**DATA EXTRACTS**
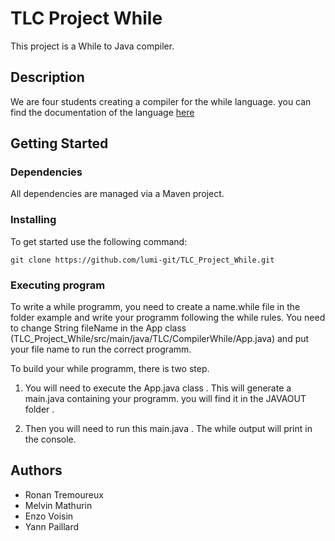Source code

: # TLC Project While

This project is a While to Java compiler.

## Description

We are four students creating a compiler for the while language.
you can find the documentation of the language [here](Specifications_while.pdf)

## Getting Started

### Dependencies

All dependencies are managed via a Maven project.

### Installing
To get started use the following command:
```
git clone https://github.com/lumi-git/TLC_Project_While.git
```

### Executing program

To write a while programm, you need to create a name.while file in the folder example and write your programm following the while rules. 
You need to change String fileName in the App class (TLC_Project_While/src/main/java/TLC/CompilerWhile/App.java) and put your file name to run the correct programm.

To build your while programm, there is two step.

1) You will need to execute the App.java class . This will generate a main.java containing your programm. you will 
find it in the JAVAOUT folder .

2) Then you will need to run this main.java . The while output will print in the console. 




## Authors

* Ronan Tremoureux
* Melvin Mathurin
* Enzo Voisin
* Yann Paillard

**EXERCISE PROMPT**
Transcribe exactly, and only, the lines that extend from the one containing "## Getting Started" to the end of the records above, inclusive of both.

**RESULT OF THE EXERCISE**
## Getting Started

### Dependencies

All dependencies are managed via a Maven project.

### Installing
To get started use the following command:
```
git clone https://github.com/lumi-git/TLC_Project_While.git
```

### Executing program

To write a while programm, you need to create a name.while file in the folder example and write your programm following the while rules. 
You need to change String fileName in the App class (TLC_Project_While/src/main/java/TLC/CompilerWhile/App.java) and put your file name to run the correct programm.

To build your while programm, there is two step.

1) You will need to execute the App.java class . This will generate a main.java containing your programm. you will 
find it in the JAVAOUT folder .

2) Then you will need to run this main.java . The while output will print in the console. 




## Authors

* Ronan Tremoureux
* Melvin Mathurin
* Enzo Voisin
* Yann Paillard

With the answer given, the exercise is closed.